The RBA has held the official cash rate at 1.0 per cent which was the prediction of most economists due to the lack of time between cuts.
The current cash rate is still at a historic low with the recent hold welcomed by economists but many are predicting a further cut before the end of the year.
The hold was welcomed by the industry with over 90 per cent of Finder.com.au’s experts predicting the hold.
“For now the RBA is in wait and see mode – basically waiting to see what sort of boost to growth the rate cuts of June and July and the Federal Government’s tax cuts for low and middle income earners provide.
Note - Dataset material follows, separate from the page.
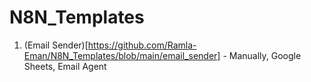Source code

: # N8N_Templates

1. (Email Sender)[https://github.com/Ramla-Eman/N8N_Templates/blob/main/email_sender] - Manually, Google Sheets, Email Agent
Baring a shock to the economy this is likely to remain the case for a few months,” said AMP’s chief economist Shane Oliver.
The industry expected that the RBA would hold as it waited to see if the cuts had any impact with a forecast that the next cut will occur in October or November.
The hold by the RBA allows the central bank to assess whether its two cuts have had any impact, but it may have to wait until the ABS June lending data is released on Wednesday to reveal whether the major housing markets had a stimulating impact.
RBA’s governor Philip Lowe said that the outlook for the global economy was reasonable but global events had tilted it downside.
“The persistent downside risks to the global economy combined with subdued inflation have led a number of central banks to reduce interest rates this year and further monetary easing is widely expected,” he said.
Mr Lowe said that the RBA still expected the economy to grow but there had been little inroad into the spare capacity in the labour market and housing market was still sluggish.
“It is reasonable to expect that an extended period of low interest rates will be required in Australia to make progress in reducing unemployment and achieve more assured progress toward the inflation target,” said Mr Lowe.
Mr Oliver said that it was clear the RBA still had an easing bias and pressure would remain on the central bank in the short term.
"Help from more fiscal stimulus and structural reforms is needed but this will take time to come through and impact the economy so the pressure remains on the RBA in the short term."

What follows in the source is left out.